Problem requirements => Retype the opening lines of the data exactly, stopping after the line that contains "# Installation". Skip every picture.

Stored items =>
======

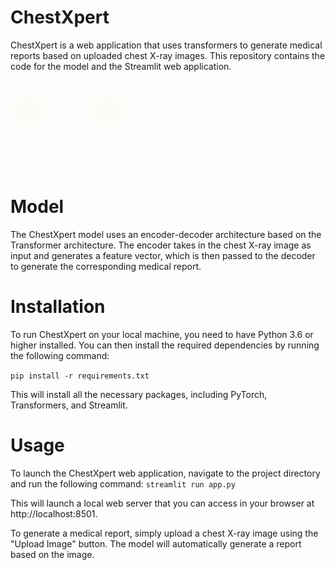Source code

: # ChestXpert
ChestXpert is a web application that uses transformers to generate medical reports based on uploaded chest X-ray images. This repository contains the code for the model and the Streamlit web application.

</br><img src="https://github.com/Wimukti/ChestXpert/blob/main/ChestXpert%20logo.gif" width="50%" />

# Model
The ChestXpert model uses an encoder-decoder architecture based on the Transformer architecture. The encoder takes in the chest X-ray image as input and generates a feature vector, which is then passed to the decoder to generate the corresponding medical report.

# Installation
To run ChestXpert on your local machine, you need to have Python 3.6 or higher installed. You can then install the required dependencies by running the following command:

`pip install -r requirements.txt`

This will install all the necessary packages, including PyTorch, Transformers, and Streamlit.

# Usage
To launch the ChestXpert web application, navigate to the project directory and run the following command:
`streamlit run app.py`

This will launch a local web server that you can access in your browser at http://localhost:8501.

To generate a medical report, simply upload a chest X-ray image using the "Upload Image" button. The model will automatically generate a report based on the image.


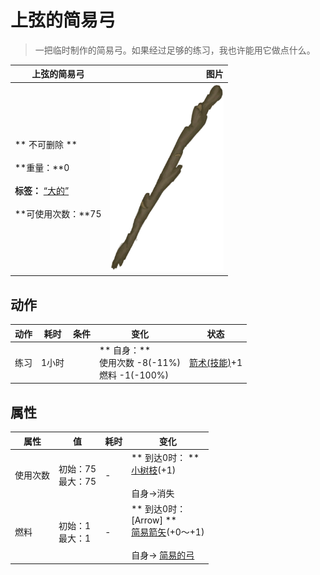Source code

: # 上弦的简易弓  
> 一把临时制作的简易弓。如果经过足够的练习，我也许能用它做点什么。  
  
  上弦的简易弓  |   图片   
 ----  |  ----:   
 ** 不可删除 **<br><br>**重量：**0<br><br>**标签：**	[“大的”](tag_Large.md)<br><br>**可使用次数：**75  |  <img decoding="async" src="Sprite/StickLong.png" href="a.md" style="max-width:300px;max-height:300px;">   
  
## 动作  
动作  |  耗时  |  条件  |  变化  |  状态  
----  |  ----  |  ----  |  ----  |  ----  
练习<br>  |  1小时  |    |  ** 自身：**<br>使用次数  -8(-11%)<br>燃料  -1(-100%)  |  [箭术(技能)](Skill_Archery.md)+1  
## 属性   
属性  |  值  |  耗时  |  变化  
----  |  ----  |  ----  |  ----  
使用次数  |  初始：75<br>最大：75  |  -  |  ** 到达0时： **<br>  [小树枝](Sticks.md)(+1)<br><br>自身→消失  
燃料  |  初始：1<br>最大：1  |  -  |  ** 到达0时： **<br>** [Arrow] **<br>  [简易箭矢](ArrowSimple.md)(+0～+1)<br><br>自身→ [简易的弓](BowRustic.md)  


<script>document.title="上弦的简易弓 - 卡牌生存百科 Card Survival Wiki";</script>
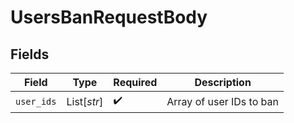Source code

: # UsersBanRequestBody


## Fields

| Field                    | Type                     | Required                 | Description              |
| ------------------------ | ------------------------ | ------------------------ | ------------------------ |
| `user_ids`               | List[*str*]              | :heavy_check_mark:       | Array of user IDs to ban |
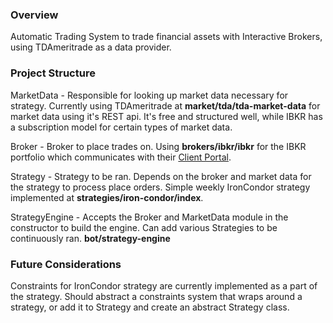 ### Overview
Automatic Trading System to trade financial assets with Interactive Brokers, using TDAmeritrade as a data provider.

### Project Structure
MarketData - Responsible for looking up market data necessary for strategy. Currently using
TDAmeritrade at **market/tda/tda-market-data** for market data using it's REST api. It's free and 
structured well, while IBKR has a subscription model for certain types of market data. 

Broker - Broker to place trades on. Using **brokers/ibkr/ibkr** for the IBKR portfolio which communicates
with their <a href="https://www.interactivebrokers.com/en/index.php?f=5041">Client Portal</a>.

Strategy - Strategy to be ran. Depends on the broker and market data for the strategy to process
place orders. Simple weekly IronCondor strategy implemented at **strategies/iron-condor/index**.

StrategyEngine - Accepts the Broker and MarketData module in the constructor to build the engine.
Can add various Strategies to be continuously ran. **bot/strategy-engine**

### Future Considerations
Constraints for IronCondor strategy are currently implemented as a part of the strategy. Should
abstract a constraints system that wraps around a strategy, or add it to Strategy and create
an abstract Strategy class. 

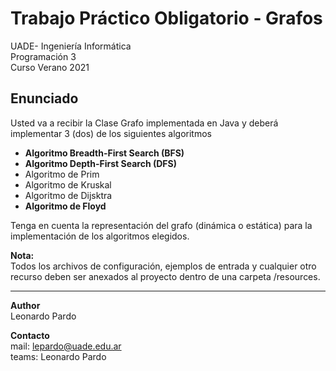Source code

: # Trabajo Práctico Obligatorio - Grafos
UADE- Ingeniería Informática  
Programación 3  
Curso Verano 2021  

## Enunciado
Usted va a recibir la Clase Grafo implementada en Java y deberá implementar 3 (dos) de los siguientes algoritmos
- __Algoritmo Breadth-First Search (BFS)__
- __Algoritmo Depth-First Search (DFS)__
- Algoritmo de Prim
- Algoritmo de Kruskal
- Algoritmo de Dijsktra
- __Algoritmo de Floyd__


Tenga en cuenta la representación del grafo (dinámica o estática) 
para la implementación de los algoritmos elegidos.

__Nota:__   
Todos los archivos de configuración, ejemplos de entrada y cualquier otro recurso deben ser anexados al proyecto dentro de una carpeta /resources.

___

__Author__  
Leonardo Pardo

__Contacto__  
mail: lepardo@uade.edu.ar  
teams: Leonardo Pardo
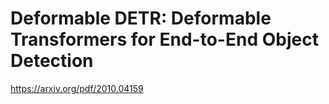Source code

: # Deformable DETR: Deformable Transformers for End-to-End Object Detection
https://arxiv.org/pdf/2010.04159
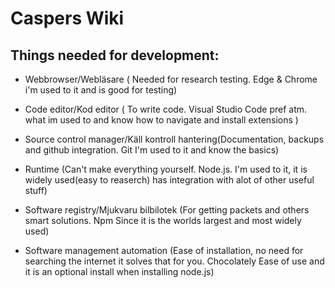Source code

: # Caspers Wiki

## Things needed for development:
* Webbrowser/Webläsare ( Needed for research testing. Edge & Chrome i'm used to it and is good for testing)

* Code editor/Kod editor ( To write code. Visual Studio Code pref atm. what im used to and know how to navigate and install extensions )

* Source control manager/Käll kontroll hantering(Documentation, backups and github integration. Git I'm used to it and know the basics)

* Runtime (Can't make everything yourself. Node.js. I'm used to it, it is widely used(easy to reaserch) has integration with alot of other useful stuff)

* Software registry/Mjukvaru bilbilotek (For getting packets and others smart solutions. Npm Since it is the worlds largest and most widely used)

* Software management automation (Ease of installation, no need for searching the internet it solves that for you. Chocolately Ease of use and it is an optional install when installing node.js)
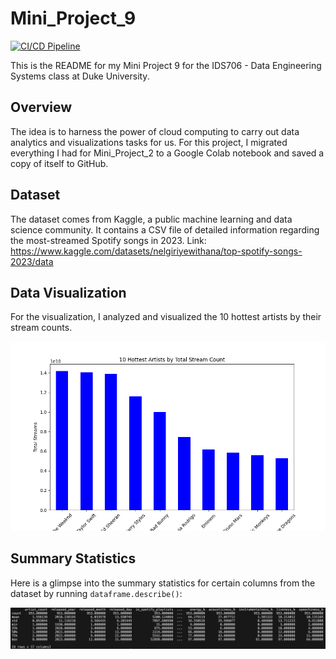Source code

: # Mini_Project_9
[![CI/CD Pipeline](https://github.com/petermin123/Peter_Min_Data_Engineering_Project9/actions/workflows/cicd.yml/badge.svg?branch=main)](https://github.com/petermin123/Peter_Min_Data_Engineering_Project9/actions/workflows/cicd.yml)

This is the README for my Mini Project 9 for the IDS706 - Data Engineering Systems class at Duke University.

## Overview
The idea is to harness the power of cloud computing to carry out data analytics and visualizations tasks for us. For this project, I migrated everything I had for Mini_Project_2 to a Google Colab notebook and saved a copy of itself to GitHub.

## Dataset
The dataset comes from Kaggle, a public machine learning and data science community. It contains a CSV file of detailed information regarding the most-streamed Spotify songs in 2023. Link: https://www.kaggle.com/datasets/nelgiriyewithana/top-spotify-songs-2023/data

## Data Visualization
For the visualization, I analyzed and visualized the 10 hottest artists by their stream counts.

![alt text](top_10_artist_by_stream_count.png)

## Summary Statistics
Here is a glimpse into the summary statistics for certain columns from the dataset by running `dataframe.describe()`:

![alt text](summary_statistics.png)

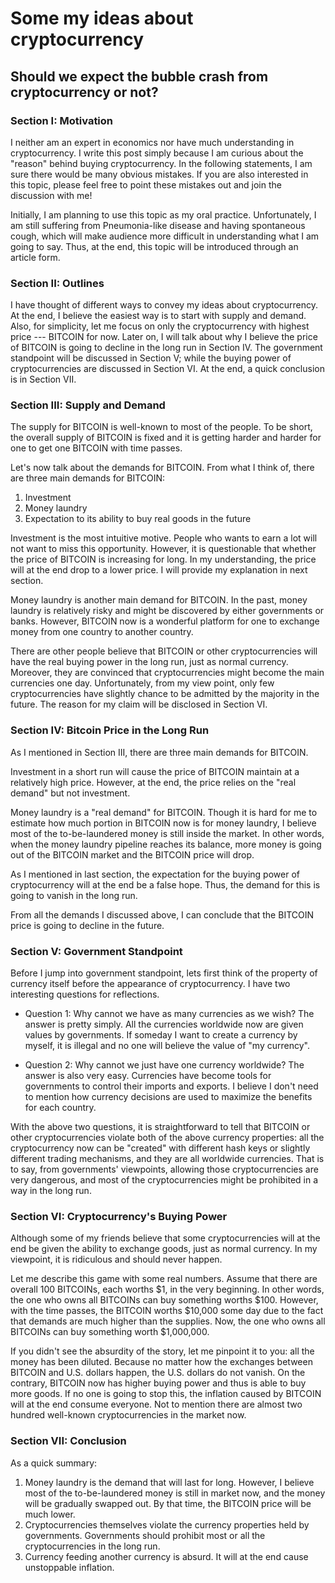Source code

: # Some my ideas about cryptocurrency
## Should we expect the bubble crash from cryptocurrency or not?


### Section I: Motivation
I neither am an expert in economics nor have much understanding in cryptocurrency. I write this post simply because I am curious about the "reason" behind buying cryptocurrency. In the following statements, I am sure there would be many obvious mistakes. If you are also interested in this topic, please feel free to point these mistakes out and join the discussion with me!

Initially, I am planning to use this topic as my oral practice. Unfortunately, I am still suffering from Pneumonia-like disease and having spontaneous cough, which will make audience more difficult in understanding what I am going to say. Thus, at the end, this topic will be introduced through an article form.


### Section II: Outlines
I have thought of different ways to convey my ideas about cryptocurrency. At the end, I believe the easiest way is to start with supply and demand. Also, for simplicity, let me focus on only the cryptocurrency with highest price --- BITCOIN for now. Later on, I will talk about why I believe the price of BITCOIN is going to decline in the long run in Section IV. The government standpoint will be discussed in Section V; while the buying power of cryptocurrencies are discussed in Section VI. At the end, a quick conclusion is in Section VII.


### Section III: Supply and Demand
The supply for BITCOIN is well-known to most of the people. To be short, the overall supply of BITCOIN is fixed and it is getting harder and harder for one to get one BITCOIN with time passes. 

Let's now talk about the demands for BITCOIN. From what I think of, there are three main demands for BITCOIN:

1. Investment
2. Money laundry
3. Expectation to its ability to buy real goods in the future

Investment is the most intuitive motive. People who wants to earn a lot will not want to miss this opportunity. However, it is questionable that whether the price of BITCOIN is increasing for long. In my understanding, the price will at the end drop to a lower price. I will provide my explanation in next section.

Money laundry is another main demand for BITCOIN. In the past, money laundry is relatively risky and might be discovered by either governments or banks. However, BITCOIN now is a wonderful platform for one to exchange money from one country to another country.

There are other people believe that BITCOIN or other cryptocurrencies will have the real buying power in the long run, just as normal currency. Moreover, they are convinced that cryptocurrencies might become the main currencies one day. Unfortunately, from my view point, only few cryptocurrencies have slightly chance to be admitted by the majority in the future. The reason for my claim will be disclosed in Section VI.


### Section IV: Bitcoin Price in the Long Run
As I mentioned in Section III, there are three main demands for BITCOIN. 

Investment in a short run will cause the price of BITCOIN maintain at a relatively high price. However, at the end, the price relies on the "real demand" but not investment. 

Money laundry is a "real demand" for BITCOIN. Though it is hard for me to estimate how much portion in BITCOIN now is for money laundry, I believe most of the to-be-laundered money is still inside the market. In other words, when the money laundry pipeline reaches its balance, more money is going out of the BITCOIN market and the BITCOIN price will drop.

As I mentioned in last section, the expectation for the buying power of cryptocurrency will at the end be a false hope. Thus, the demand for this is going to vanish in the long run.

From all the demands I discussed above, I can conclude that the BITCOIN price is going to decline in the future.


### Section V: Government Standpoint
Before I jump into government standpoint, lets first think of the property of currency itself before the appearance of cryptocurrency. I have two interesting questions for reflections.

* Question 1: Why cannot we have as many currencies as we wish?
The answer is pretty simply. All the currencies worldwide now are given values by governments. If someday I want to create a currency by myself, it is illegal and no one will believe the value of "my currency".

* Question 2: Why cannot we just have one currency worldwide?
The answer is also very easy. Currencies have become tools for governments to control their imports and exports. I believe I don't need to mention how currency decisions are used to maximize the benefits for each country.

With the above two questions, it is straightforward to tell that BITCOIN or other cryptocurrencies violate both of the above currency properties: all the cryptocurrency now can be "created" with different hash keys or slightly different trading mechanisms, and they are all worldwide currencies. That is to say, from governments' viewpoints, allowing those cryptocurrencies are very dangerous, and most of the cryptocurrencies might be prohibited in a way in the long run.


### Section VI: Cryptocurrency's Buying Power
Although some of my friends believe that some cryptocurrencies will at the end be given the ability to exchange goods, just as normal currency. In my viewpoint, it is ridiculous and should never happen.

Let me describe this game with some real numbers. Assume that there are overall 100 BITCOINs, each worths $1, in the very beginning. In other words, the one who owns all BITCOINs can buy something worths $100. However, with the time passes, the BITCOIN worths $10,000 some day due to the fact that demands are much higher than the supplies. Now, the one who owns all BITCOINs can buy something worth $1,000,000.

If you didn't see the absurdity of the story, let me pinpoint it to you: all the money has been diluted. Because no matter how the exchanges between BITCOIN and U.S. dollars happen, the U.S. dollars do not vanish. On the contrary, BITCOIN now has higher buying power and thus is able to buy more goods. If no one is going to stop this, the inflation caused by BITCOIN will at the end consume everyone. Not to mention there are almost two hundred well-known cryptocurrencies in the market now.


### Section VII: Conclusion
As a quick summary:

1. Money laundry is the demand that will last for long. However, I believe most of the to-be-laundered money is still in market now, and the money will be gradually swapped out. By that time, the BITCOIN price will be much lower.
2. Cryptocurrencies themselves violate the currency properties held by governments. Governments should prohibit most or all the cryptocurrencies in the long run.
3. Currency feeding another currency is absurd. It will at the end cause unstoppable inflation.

======

Task output =>
Source code

: # ChestXpert
ChestXpert is a web application that uses transformers to generate medical reports based on uploaded chest X-ray images. This repository contains the code for the model and the Streamlit web application.

</br><img src="https://github.com/Wimukti/ChestXpert/blob/main/ChestXpert%20logo.gif" width="50%" />

# Model
The ChestXpert model uses an encoder-decoder architecture based on the Transformer architecture. The encoder takes in the chest X-ray image as input and generates a feature vector, which is then passed to the decoder to generate the corresponding medical report.

# Installation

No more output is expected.